At the one-quarter of 1 percent body weight supplementation rate as well as the one-half of 1 percent body weight rate, cattle gained about 2.22 pounds per day.

“Or they increased almost 0.7 pound per day over non-supplemented, pasture only cattle — what we might expect from previous experimentation,” he said. “This shows that a quarter of 1 percent per day had an ‘additive effect,’ meaning we are enhancing gain with only a small amount of supplement, which is quite acceptable.”

An ‘additive effect’ is an animal science research term for when cattle eat the same amount of forage; not replacing part of their grazing with the dried distillers’ grain, Rouquette explained.

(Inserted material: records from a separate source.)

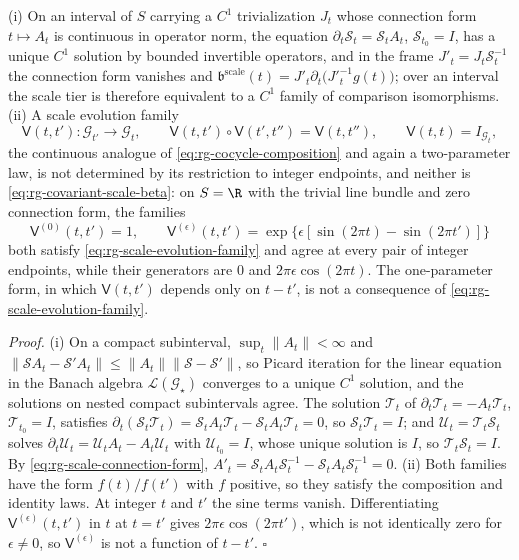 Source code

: (i) On an interval of \(S\) carrying a \(C^1\) trivialization \(J_t\) whose
connection form \(t\mapsto A_t\) is continuous in operator norm, the equation
\(\partial_t\mathcal S_t=\mathcal S_tA_t\), \(\mathcal S_{t_0}=I\), has a unique
\(C^1\) solution by bounded invertible operators, and in the frame
\(J'_t=J_t\mathcal S_t^{-1}\) the connection form vanishes and
\(\mathfrak b^{\mathrm{scale}}(t)=J'_t\partial_t\bigl(J'^{-1}_tg(t)\bigr)\); over
an interval the scale tier is therefore equivalent to a \(C^1\) family of
comparison isomorphisms. (ii) A scale evolution family
\begin{equation}
\mathsf V(t,t'):\mathscr G_{t'}\longrightarrow\mathscr G_t,
\qquad
\mathsf V(t,t')\circ\mathsf V(t',t'')=\mathsf V(t,t''),
\qquad
\mathsf V(t,t)=I_{\mathscr G_t},
\label{eq:rg-scale-evolution-family}
\end{equation}
the continuous analogue of \eqref{eq:rg-cocycle-composition} and again a
two-parameter law, is not determined by its restriction to integer endpoints,
and neither is \eqref{eq:rg-covariant-scale-beta}: on \(S=\R\) with the trivial
line bundle and zero connection form, the families
\begin{equation}
\mathsf V^{(0)}(t,t')=1,
\qquad
\mathsf V^{(\epsilon)}(t,t')
=\exp\bigl\{\epsilon[\sin(2\pi t)-\sin(2\pi t')]\bigr\}
\label{eq:rg-scale-interpolation-witness}
\end{equation}
both satisfy \eqref{eq:rg-scale-evolution-family} and agree at every pair of
integer endpoints, while their generators are \(0\) and
\(2\pi\epsilon\cos(2\pi t)\). The one-parameter form, in which
\(\mathsf V(t,t')\) depends only on \(t-t'\), is not a consequence of
\eqref{eq:rg-scale-evolution-family}. 

\noindent\emph{Proof.}
(i) On a compact subinterval, \(\sup_t\lVert A_t\rVert<\infty\) and
\(\lVert\mathcal SA_t-\mathcal S'A_t\rVert\leq\lVert A_t\rVert
\lVert\mathcal S-\mathcal S'\rVert\), so Picard iteration for the linear equation
in the Banach algebra \(\mathcal L(\mathcal G_\star)\) converges to a unique
\(C^1\) solution, and the solutions on nested compact subintervals agree. The
solution \(\mathcal T_t\) of \(\partial_t\mathcal T_t=-A_t\mathcal T_t\),
\(\mathcal T_{t_0}=I\), satisfies
\(\partial_t(\mathcal S_t\mathcal T_t)=\mathcal S_tA_t\mathcal T_t
-\mathcal S_tA_t\mathcal T_t=0\), so \(\mathcal S_t\mathcal T_t=I\); and
\(\mathcal U_t=\mathcal T_t\mathcal S_t\) solves
\(\partial_t\mathcal U_t=\mathcal U_tA_t-A_t\mathcal U_t\) with
\(\mathcal U_{t_0}=I\), whose unique solution is \(I\), so
\(\mathcal T_t\mathcal S_t=I\). By \eqref{eq:rg-scale-connection-form},
\(A'_t=\mathcal S_tA_t\mathcal S_t^{-1}-\mathcal S_tA_t\mathcal S_t^{-1}=0\).
(ii) Both families have the form \(f(t)/f(t')\) with \(f\) positive, so they
satisfy the composition and identity laws. At integer \(t\) and \(t'\) the sine
terms vanish. Differentiating \(\mathsf V^{(\epsilon)}(t,t')\) in \(t\) at
\(t=t'\) gives \(2\pi\epsilon\cos(2\pi t')\), which is not identically zero for
\(\epsilon\neq0\), so \(\mathsf V^{(\epsilon)}\) is not a function of \(t-t'\).
\(\square\)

Whether supplementation is adding to or replacing forage grazing is easy to determine because it’s known most stocker beef cattle can usually only consume about 2.3 to 2.6 percent dry matter of their body weight a day, depending upon the breed and the type of pasture.

He emphasized there was no difference between the half of 1 percent of body weight supplementation rate and the quarter of 1 percent supplementation rate.

At the full 1 percent of dried distiller’s grain per body weight, average daily gains jumped to about 2.53 pounds per day, he said.

By late September, the calves weighed about 1,100 pounds, and were certainly ready for the feedlot, Rouquette said.

“Or, as an alternative, they’re ready for a forage-finished or grass-fed niche marketing program, if that is the choice,” he said.

Rouquette also noted that the higher gains with 1 percent supplementation rate showed there was a substitution effect, not an additive effect. That is, the cattle were substituting part of the dried distiller’s grain for the forage they would normally eat.

“This means the stocking rate on these pastures, this year, could be substantially higher on the 1 percent group,” he said. “Stocking rates, of course, are zip code specific. This year, four to five animals per acre was not an extreme stocking rate for this location.”

Rouquette said in a commercial setting, another two or three head per acre could have been added on these pastures, this summer.

“The temperature conditions during this summer allowed for some very acceptable average daily gains,” he said. “In another year and with higher temperatures, animal behavior for grazing and nutritive value of forages may be negatively impacted, and daily gains would likely suffer.”